◆ **Work task**: Transcribe exactly the lines that begin the material and continue through the line containing "--> Automatic census". Leave out whatever follows.

◆ **Task inputs**:

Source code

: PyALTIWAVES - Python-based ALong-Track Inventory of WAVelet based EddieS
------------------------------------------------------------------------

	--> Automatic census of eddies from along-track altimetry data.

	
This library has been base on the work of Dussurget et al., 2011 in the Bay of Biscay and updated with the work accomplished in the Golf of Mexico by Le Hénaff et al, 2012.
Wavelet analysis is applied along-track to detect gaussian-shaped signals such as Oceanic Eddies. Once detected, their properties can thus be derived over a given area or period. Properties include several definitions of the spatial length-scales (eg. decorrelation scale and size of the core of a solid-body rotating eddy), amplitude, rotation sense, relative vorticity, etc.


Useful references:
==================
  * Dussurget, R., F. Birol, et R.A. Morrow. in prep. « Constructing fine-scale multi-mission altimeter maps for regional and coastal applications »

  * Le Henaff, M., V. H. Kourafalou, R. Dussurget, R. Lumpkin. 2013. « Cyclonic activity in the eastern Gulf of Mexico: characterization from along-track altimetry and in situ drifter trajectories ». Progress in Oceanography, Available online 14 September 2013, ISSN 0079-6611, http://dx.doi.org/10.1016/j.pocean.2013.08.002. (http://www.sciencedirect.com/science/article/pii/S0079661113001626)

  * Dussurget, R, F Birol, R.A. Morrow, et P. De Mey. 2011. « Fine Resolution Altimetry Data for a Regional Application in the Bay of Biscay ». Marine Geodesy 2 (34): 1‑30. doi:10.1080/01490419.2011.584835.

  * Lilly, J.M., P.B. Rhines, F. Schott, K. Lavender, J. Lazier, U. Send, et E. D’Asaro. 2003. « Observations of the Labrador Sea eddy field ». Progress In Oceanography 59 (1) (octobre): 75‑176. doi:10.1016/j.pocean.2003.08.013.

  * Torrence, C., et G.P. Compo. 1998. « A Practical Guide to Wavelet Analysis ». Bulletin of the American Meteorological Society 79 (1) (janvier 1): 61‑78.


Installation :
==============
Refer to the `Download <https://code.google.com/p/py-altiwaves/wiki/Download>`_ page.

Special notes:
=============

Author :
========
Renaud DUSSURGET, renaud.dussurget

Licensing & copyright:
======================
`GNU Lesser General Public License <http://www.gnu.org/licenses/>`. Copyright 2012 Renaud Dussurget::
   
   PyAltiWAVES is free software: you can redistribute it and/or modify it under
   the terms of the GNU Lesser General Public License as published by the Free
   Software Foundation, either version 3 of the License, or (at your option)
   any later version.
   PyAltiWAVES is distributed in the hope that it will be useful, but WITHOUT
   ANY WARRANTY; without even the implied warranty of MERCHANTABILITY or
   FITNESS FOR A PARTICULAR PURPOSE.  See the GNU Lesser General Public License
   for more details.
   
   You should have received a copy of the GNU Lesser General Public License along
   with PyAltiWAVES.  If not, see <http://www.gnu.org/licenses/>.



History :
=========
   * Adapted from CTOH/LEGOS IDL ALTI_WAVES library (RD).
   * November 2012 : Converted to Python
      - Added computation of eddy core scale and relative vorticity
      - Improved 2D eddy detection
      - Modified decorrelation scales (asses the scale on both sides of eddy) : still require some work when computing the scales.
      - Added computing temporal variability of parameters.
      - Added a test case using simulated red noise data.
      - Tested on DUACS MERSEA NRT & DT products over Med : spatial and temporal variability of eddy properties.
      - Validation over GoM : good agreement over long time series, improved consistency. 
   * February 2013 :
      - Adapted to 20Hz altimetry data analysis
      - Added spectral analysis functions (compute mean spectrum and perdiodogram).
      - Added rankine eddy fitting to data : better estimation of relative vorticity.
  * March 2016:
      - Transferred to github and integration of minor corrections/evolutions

◆ **Finished exercise**:
Source code

: PyALTIWAVES - Python-based ALong-Track Inventory of WAVelet based EddieS
------------------------------------------------------------------------

	--> Automatic census of eddies from along-track altimetry data.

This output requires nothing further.